◆ **TASK DESCRIPTION**
Select the lines below containing the word "half".

********

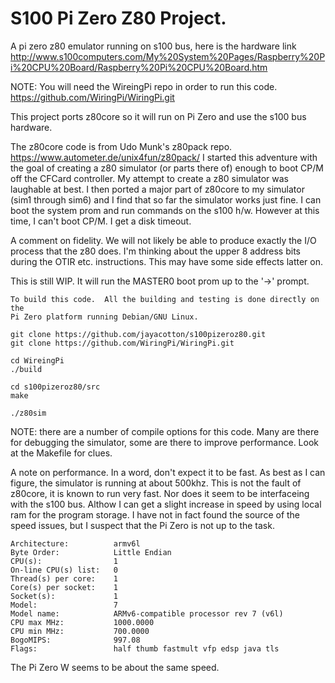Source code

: # S100 Pi Zero Z80  Project.
A pi zero z80 emulator running on s100 bus, here is the hardware link http://www.s100computers.com/My%20System%20Pages/Raspberry%20Pi%20CPU%20Board/Raspberry%20Pi%20CPU%20Board.htm

NOTE:  You will need the WireingPi repo in order to run this code.
https://github.com/WiringPi/WiringPi.git

This project ports z80core so it will run on Pi Zero and use the s100 bus hardware.

The z80core code is from Udo Munk's z80pack repo. https://www.autometer.de/unix4fun/z80pack/
I started this adventure with the goal of creating a z80 simulator (or parts there of) enough
to boot CP/M off the CFCard controller.  My attempt to create a z80 simulator was laughable 
at best.  I then ported a major part of z80core to my simulator (sim1 through sim6) and
I find that so far the simulator works just fine.  I can boot the system prom and run
commands on the s100 h/w.  However at this time, I can't boot CP/M.  I get a disk timeout.

A comment on fidelity.  We will not likely be able to produce exactly the I/O process
that the z80 does.  I'm thinking about the upper 8 address bits during the OTIR etc.
instructions.  This may have some side effects latter on.

This is still WIP.  It will run the MASTER0 boot prom up to the '->' prompt. 

```
To build this code.  All the building and testing is done directly on the
Pi Zero platform running Debian/GNU Linux.  

git clone https://github.com/jayacotton/s100pizeroz80.git
git clone https://github.com/WiringPi/WiringPi.git

cd WireingPi
./build

cd s100pizeroz80/src
make

./z80sim
```
NOTE: there are a number of compile options for this code.  Many are there for debugging
the simulator, some are there to improve performance.  Look at the Makefile for clues.

A note on performance.  In a word, don't expect it to be fast.  As best as I can figure, the simulator
is running at about 500khz.  This is not the fault of z80core, it is known to run very fast.
Nor does it seem to be interfaceing with the s100 bus.  Althow I can get a slight increase in
speed by using local ram for the program storage.  I have not in fact found the source of
the speed issues, but I suspect that the Pi Zero is not up to the task.

```
Architecture:          armv6l
Byte Order:            Little Endian
CPU(s):                1
On-line CPU(s) list:   0
Thread(s) per core:    1
Core(s) per socket:    1
Socket(s):             1
Model:                 7
Model name:            ARMv6-compatible processor rev 7 (v6l)
CPU max MHz:           1000.0000
CPU min MHz:           700.0000
BogoMIPS:              997.08
Flags:                 half thumb fastmult vfp edsp java tls
```
The Pi Zero W seems to be about the same speed.
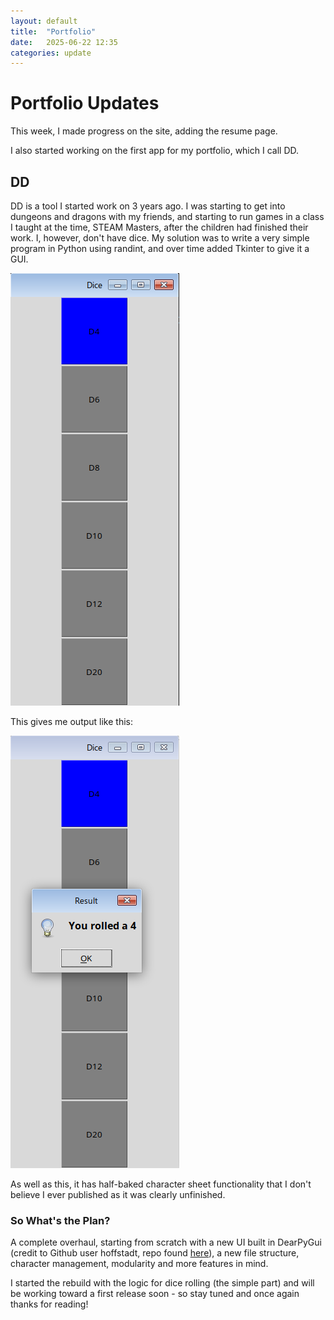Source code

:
 ```yaml
---
layout: default
title:  "Portfolio"
date:   2025-06-22 12:35
categories: update
---
```

# Portfolio Updates

This week, I made progress on the site, adding the resume page.

I also started working on the first app for my portfolio, which I call DD.

## DD
DD is a tool I started work on 3 years ago. I was starting to get into dungeons and dragons with my friends, and starting to run games in a class I taught at the time, STEAM Masters, after the children had finished their work. I, however, don't have dice.
My solution was to write a very simple program in Python using randint, and over time added Tkinter to give it a GUI.

<img src="/assets/DDPic.png" alt="DD UI Screenshot">

This gives me output like this:

<img src="/assets/DDPic2.png">

As well as this, it has half-baked character sheet functionality that I don't believe I ever published as it was clearly unfinished.

### So What's the Plan?

A complete overhaul, starting from scratch with a new UI built in DearPyGui (credit to Github user hoffstadt, repo found <a href="https://github.com/hoffstadt/DearPyGui">here</a>), a new file structure, character management, modularity and more features in mind.

I started the rebuild with the logic for dice rolling (the simple part) and will be working toward a first release soon - so stay tuned and once again thanks for reading!
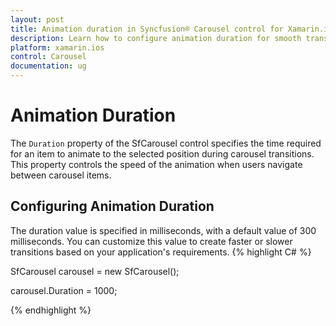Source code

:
 ```yaml
---
layout: post
title: Animation duration in Syncfusion® Carousel control for Xamarin.iOS
description: Learn how to configure animation duration for smooth transitions in Carousel control for Xamarin.iOS applications.
platform: xamarin.ios
control: Carousel
documentation: ug
---
```


# Animation Duration

The `Duration` property of the SfCarousel control specifies the time required for an item to animate to the selected position during carousel transitions. This property controls the speed of the animation when users navigate between carousel items.

## Configuring Animation Duration

The duration value is specified in milliseconds, with a default value of 300 milliseconds. You can customize this value to create faster or slower transitions based on your application's requirements.
{% highlight C# %}

SfCarousel carousel = new SfCarousel();

carousel.Duration = 1000;

{% endhighlight %}

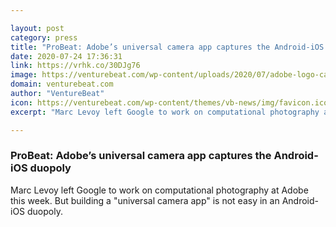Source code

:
 ```yaml
---

layout: post
category: press
title: "ProBeat: Adobe’s universal camera app captures the Android-iOS duopoly"
date: 2020-07-24 17:36:31
link: https://vrhk.co/30DJg76
image: https://venturebeat.com/wp-content/uploads/2020/07/adobe-logo-camera-app.png?w=1200&strip=all
domain: venturebeat.com
author: "VentureBeat"
icon: https://venturebeat.com/wp-content/themes/vb-news/img/favicon.ico
excerpt: "Marc Levoy left Google to work on computational photography at Adobe this week. But building a \"universal camera app\" is not easy in an Android-iOS duopoly."

---
```


### ProBeat: Adobe’s universal camera app captures the Android-iOS duopoly

Marc Levoy left Google to work on computational photography at Adobe this week. But building a "universal camera app" is not easy in an Android-iOS duopoly.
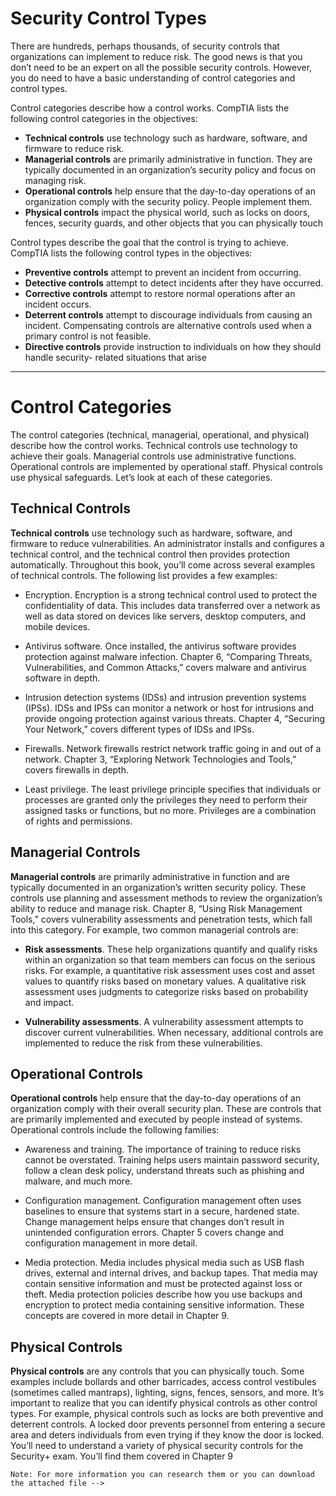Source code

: # Security Control Types


There are hundreds, perhaps thousands, of security controls that organizations can implement to reduce risk. The good news is that you don’t need to be an expert on all the possible security controls. However, you do need to have a basic understanding of control categories and control types. 

Control categories describe how a control works. CompTIA lists the following control categories in the objectives:

* **Technical controls** use technology such as hardware, software, and firmware to reduce risk. 
* **Managerial controls** are primarily administrative in function. They are typically documented in an organization’s security policy and focus on managing risk. 
* **Operational controls** help ensure that the day-to-day operations of an organization comply with the security policy. People implement them. 
* **Physical controls** impact the physical world, such as locks on doors, fences, security guards, and other objects that you can physically touch

Control types describe the goal that the control is trying to achieve. CompTIA lists the following control types in the objectives: 

* **Preventive controls** attempt to prevent an incident from occurring. 
* **Detective controls** attempt to detect incidents after they have occurred. 
* **Corrective controls** attempt to restore normal operations after an incident occurs. 
* **Deterrent controls** attempt to discourage individuals from causing an incident. Compensating controls are alternative controls used when a primary control is not feasible. 
* **Directive controls** provide instruction to individuals on how they should handle security- related situations that arise

---

# Control Categories
 The control categories (technical, managerial, operational, and physical) describe how the control works. Technical controls use technology to achieve their goals. Managerial controls use administrative functions. Operational controls are implemented by operational staff. 
 Physical controls use physical safeguards. Let’s look at each of these categories. 
 
 
## Technical Controls 
 **Technical controls** use technology such as hardware, software, and firmware to reduce vulnerabilities. An administrator installs and configures a technical control, and the technical control then provides protection automatically. Throughout this book, you’ll come across several examples of technical controls. The following list provides a few examples: 
 
 * Encryption. Encryption is a strong technical control used to protect the confidentiality of data. This includes data transferred over a network as well as data stored on devices like servers, desktop computers, and mobile devices. 
 * Antivirus software. Once installed, the antivirus software provides protection against malware infection. Chapter 6, “Comparing Threats, Vulnerabilities, and Common Attacks,” covers malware and antivirus software in depth. 
 * Intrusion detection systems (IDSs) and intrusion prevention systems (IPSs). IDSs and IPSs can monitor a network or host for intrusions and provide ongoing protection against various threats. Chapter 4, “Securing Your Network,” covers different types of IDSs and IPSs. 
 
 * Firewalls. Network firewalls restrict network traffic going in and out of a network. Chapter 3, “Exploring Network Technologies and Tools,” covers firewalls in depth. 
 
 * Least privilege. The least privilege principle specifies that individuals or processes are granted only the privileges they need to perform their assigned tasks or functions, but no more. Privileges are a combination of rights and permissions. 
 

 ## Managerial Controls 
 **Managerial controls** are primarily administrative in function and are typically documented in an organization’s written security policy. These controls use planning and assessment methods to review the organization’s ability to reduce and manage risk. Chapter 8, “Using Risk Management Tools,” covers vulnerability assessments and penetration tests, which fall into this category. For example, two common managerial controls are: 
 
 * **Risk assessments**. These help organizations quantify and qualify risks within an organization so that team members can focus on the serious risks. For example, a quantitative risk assessment uses cost and asset values to quantify risks based on monetary values. A qualitative risk assessment uses judgments to categorize risks based on probability and impact. 
 
 * **Vulnerability assessments**. A vulnerability assessment attempts to discover current vulnerabilities. When necessary, additional controls are implemented to reduce the risk from these vulnerabilities.


## Operational Controls 
**Operational controls** help ensure that the day-to-day operations of an organization comply with their overall security plan. These are controls that are primarily implemented and executed by people instead of systems. Operational controls include the following families: 
* Awareness and training. The importance of training to reduce risks cannot be overstated. Training helps users maintain password security, follow a clean desk policy, understand threats such as phishing and malware, and much more. 

* Configuration management. Configuration management often uses baselines to ensure that systems start in a secure, hardened state. Change management helps ensure that changes don’t result in unintended configuration errors. Chapter 5 covers change and configuration management in more detail. 

* Media protection. Media includes physical media such as USB flash drives, external and internal drives, and backup tapes. That media may contain sensitive information and must be protected against loss or theft. Media protection policies describe how you use backups and encryption to protect media containing sensitive information. These concepts are covered in more detail in Chapter 9.


 ## Physical Controls
 **Physical controls** are any controls that you can physically touch.
Some examples include bollards and other barricades, access control
 vestibules (sometimes called mantraps), lighting, signs, fences,
 sensors, and more. It’s important to realize that you can identify
 physical controls as other control types. For example, physical
 controls such as locks are both preventive and deterrent controls. A
 locked door prevents personnel from entering a secure area and
 deters individuals from even trying if they know the door is locked.
 You’ll need to understand a variety of physical security controls for
 the Security+ exam. You’ll find them covered in Chapter 9


 ```
Note: For more information you can research them or you can download the attached file --> 
```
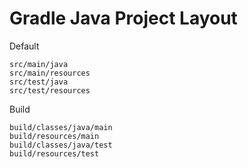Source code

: # Gradle Java Project Layout
Default
```
src/main/java
src/main/resources
src/test/java
src/test/resources
```

Build
```
build/classes/java/main
build/resources/main
build/classes/java/test
build/resources/test
```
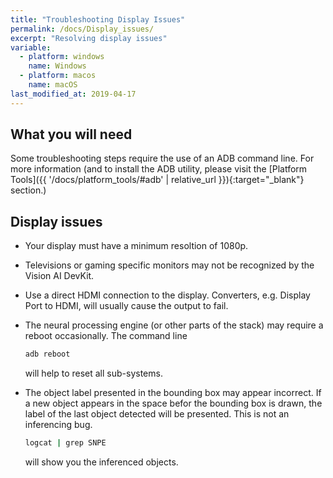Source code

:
 ```yaml
---
title: "Troubleshooting Display Issues"
permalink: /docs/Display_issues/
excerpt: "Resolving display issues"
variable:
  - platform: windows
    name: Windows
  - platform: macos
    name: macOS
last_modified_at: 2019-04-17
---
```

## What you will need

Some troubleshooting steps require the use of an ADB command line. For more information (and to install the ADB utility, please visit the [Platform Tools]({{ '/docs/platform_tools/#adb' | relative_url }}){:target="_blank"} section.)

## Display issues

* Your display must have a minimum resoltion of 1080p.
* Televisions or gaming specific monitors may not be recognized by the Vision AI DevKit.
* Use a direct HDMI connection to the display. Converters, e.g. Display Port to HDMI, will usually cause the output to fail.
* The neural processing engine (or other parts of the stack) may require a reboot occasionally. The command line

  ```cmd
  adb reboot
  ```

  will help to reset all sub-systems.

* The object label presented in the bounding box may appear incorrect. If a new object appears in the space befor the bounding box is drawn, the label of the last object detected will be presented. This is not an inferencing bug.

  ```cmd
  logcat | grep SNPE
  ```

  will show you the inferenced objects.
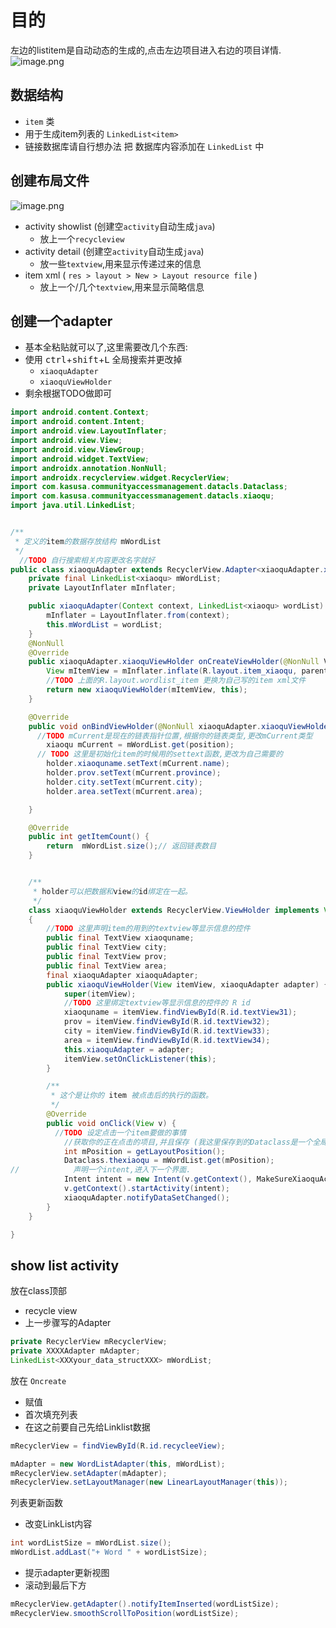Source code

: # 目的
左边的listitem是自动动态的生成的,点击左边项目进入右边的项目详情.
![image.png](http://ww1.sinaimg.cn/large/0083vuQJly1ge2h1ygtvdj30oi0jddgy.jpg)

## 数据结构
* `item` 类
* 用于生成item列表的 `LinkedList<item>`
* 链接数据库请自行想办法 把 数据库内容添加在 `LinkedList` 中

## 创建布局文件
![image.png](http://ww1.sinaimg.cn/large/0083vuQJly1ge2h8z7yqtj30qk0e1wfa.jpg)

* activity showlist (创建空`activity`自动生成`java`)
  * 放上一个`recycleview`
* activity detail   (创建空`activity`自动生成`java`)
  * 放一些`textview`,用来显示传递过来的信息
* item xml  ( `res > layout > New > Layout resource file` )
  * 放上一个/几个`textview`,用来显示简略信息

## 创建一个adapter
* 基本全粘贴就可以了,这里需要改几个东西:
* 使用 <kbd>ctrl</kbd>+<kbd>shift</kbd>+<kbd>L</kbd> 全局搜索并更改掉
  * `xiaoquAdapter`
  * `xiaoquViewHolder`
* 剩余根据TODO做即可

```java
import android.content.Context;
import android.content.Intent;
import android.view.LayoutInflater;
import android.view.View;
import android.view.ViewGroup;
import android.widget.TextView;
import androidx.annotation.NonNull;
import androidx.recyclerview.widget.RecyclerView;
import com.kasusa.communityaccessmanagement.datacls.Dataclass;
import com.kasusa.communityaccessmanagement.datacls.xiaoqu;
import java.util.LinkedList;


/**
 * 定义的item的数据存放结构 mWordList
 */
  //TODO 自行搜索相关内容更改名字就好
public class xiaoquAdapter extends RecyclerView.Adapter<xiaoquAdapter.xiaoquViewHolder>   {
    private final LinkedList<xiaoqu> mWordList;
    private LayoutInflater mInflater;

    public xiaoquAdapter(Context context, LinkedList<xiaoqu> wordList) {
        mInflater = LayoutInflater.from(context);
        this.mWordList = wordList;
    }
    @NonNull
    @Override
    public xiaoquAdapter.xiaoquViewHolder onCreateViewHolder(@NonNull ViewGroup parent, int viewType) {
        View mItemView = mInflater.inflate(R.layout.item_xiaoqu, parent, false);
        //TODO 上面的R.layout.wordlist_item 更换为自己写的item xml文件
        return new xiaoquViewHolder(mItemView, this);
    }

    @Override
    public void onBindViewHolder(@NonNull xiaoquAdapter.xiaoquViewHolder holder, int position) {
      //TODO mCurrent是现在的链表指针位置,根据你的链表类型,更改mCurrent类型
        xiaoqu mCurrent = mWordList.get(position); 
      // TODO 这里是初始化item的时候用的settext函数,更改为自己需要的
        holder.xiaoquname.setText(mCurrent.name);
        holder.prov.setText(mCurrent.province);
        holder.city.setText(mCurrent.city);
        holder.area.setText(mCurrent.area);

    }

    @Override
    public int getItemCount() {
        return  mWordList.size();// 返回链表数目
    }


    /**
     * holder可以把数据和view的id绑定在一起。
     */
    class xiaoquViewHolder extends RecyclerView.ViewHolder implements View.OnClickListener
    {
        //TODO 这里声明item的用到的textview等显示信息的控件
        public final TextView xiaoquname;
        public final TextView city;
        public final TextView prov;
        public final TextView area;
        final xiaoquAdapter xiaoquAdapter;
        public xiaoquViewHolder(View itemView, xiaoquAdapter adapter) {
            super(itemView);
            //TODO 这里绑定textview等显示信息的控件的 R id
            xiaoquname = itemView.findViewById(R.id.textView31);
            prov = itemView.findViewById(R.id.textView32);
            city = itemView.findViewById(R.id.textView33);
            area = itemView.findViewById(R.id.textView34);
            this.xiaoquAdapter = adapter;
            itemView.setOnClickListener(this);
        }

        /**
         * 这个是让你的 item 被点击后的执行的函数。
         */
        @Override
        public void onClick(View v) {
          //TODO 设定点击一个item要做的事情
            //获取你的正在点击的项目,并且保存 (我这里保存到的Dataclass是一个全局的Data取用类)
            int mPosition = getLayoutPosition();
            Dataclass.thexiaoqu = mWordList.get(mPosition);
//            声明一个intent,进入下一个界面.
            Intent intent = new Intent(v.getContext(), MakeSureXiaoquActivity.class);
            v.getContext().startActivity(intent);
            xiaoquAdapter.notifyDataSetChanged();
        }
    }

}
```

## show list activity
放在class顶部
* recycle view
* 上一步骤写的Adapter

```java
private RecyclerView mRecyclerView; 
private XXXXAdapter mAdapter;
LinkedList<XXXyour_data_structXXX> mWordList;
```

放在 `Oncreate`
  * 赋值
  * 首次填充列表
  * 在这之前要自己先给Linklist数据


```java
mRecyclerView = findViewById(R.id.recycleeView);

mAdapter = new WordListAdapter(this, mWordList);
mRecyclerView.setAdapter(mAdapter);
mRecyclerView.setLayoutManager(new LinearLayoutManager(this));
```

列表更新函数
* 改变LinkList内容


```java
int wordListSize = mWordList.size();
mWordList.addLast("+ Word " + wordListSize);

```
* 提示adapter更新视图
* 滚动到最后下方

```java
mRecyclerView.getAdapter().notifyItemInserted(wordListSize);
mRecyclerView.smoothScrollToPosition(wordListSize);
```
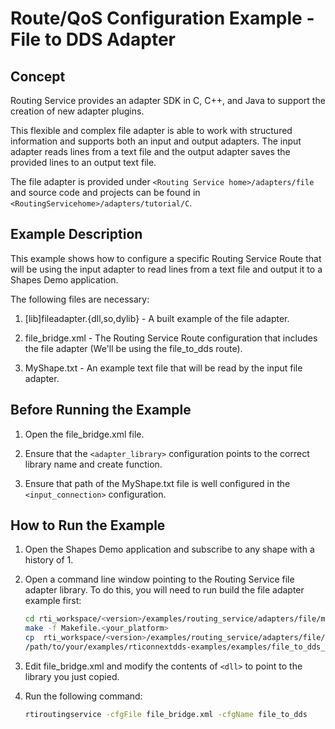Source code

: # Route/QoS Configuration Example - File to DDS Adapter

## Concept

Routing Service provides an adapter SDK in C, C++, and Java to support the
creation of new adapter plugins.

This flexible and complex file adapter is able to work with structured
information and supports both an input and output adapters. The input adapter
reads lines from a text file and the output adapter saves the provided lines to
an output text file.

The file adapter is provided under `<Routing Service home>/adapters/file` and
source code and projects can be found in
`<RoutingServicehome>/adapters/tutorial/C`.

## Example Description

This example shows how to configure a specific Routing Service Route that will
be using the input adapter to read lines from a text file and output it to a
Shapes Demo application.

The following files are necessary:

1.  [lib]fileadapter.{dll,so,dylib} - A built example of the file adapter.

2.  file_bridge.xml - The Routing Service Route configuration that includes the
    file adapter (We'll be using the file_to_dds route).

3.  MyShape.txt - An example text file that will be read by the input file
    adapter.

## Before Running the Example

1.  Open the file_bridge.xml file.

2.  Ensure that the `<adapter_library>` configuration points to the correct
    library name and create function.

3.  Ensure that path of the MyShape.txt file is well configured in the
    `<input_connection>` configuration.

## How to Run the Example

1.  Open the Shapes Demo application and subscribe to any shape with a history
     of 1.

2.  Open a command line window pointing to the Routing Service file adapter
    library. To do this, you will need to run build the file adapter example
    first:

    ```sh
    cd rti_workspace/<version>/examples/routing_service/adapters/file/make
    make -f Makefile.<your_platform>
    cp  rti_workspace/<version>/examples/routing_service/adapters/file/[lib]fileadapter.{dll,so,dylib} \
    /path/to/your/examples/rticonnextdds-examples/examples/file_to_dds_configuration
    ```

3.  Edit file_bridge.xml and modify the contents of `<dll>` to point to the
    library you just copied.

4.  Run the following command:

    ```sh
    rtiroutingservice -cfgFile file_bridge.xml -cfgName file_to_dds
    ```
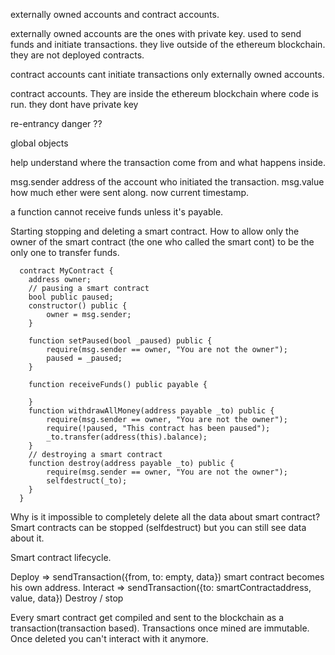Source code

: externally owned accounts and contract accounts.

externally owned accounts are the ones with private key. used to send funds and initiate
transactions. they live outside of the ethereum blockchain. they are not deployed contracts.

contract accounts cant initiate transactions only externally owned accounts.

contract accounts. They are inside the ethereum blockchain where code is run. they dont
have private key

re-entrancy danger ??

global objects

help understand where the transaction come from and what happens inside.

msg.sender address of the account who initiated the transaction.
msg.value how much ether were sent along.
now current timestamp.

a function cannot receive funds unless it's payable.

Starting stopping and deleting a smart contract.
How to allow only the owner of the smart contract (the one who called the smart cont) to 
be the only one to transfer funds.

```sol
  contract MyContract {
    address owner;
    // pausing a smart contract
    bool public paused;
    constructor() public {
        owner = msg.sender;
    }

    function setPaused(bool _paused) public {
        require(msg.sender == owner, "You are not the owner");
        paused = _paused;
    }

    function receiveFunds() public payable {

    }
    function withdrawAllMoney(address payable _to) public {
        require(msg.sender == owner, "You are not the owner");
        require(!paused, "This contract has been paused");
        _to.transfer(address(this).balance);
    } 
    // destroying a smart contract 
    function destroy(address payable _to) public {
        require(msg.sender == owner, "You are not the owner");
        selfdestruct(_to);
    }
  }
```


Why is it impossible to completely delete all the data about smart  contract?
Smart contracts can be stopped (selfdestruct) but you can still see data about it.

Smart contract lifecycle.

Deploy => sendTransaction({from, to: empty, data})
          smart contract becomes his own address.
Interact 
        => sendTransaction({to: smartContractaddress, value, data})
Destroy / stop

Every smart contract get compiled and sent to the blockchain as a transaction(transaction based).
Transactions once mined are immutable.
Once deleted you can't interact with it anymore.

********

◆ **RESULT FOR THIS EXERCISE**
Flags:                 half thumb fastmult vfp edsp java tls
As well as this, it has half-baked character sheet functionality that I don't believe I ever published as it was clearly unfinished.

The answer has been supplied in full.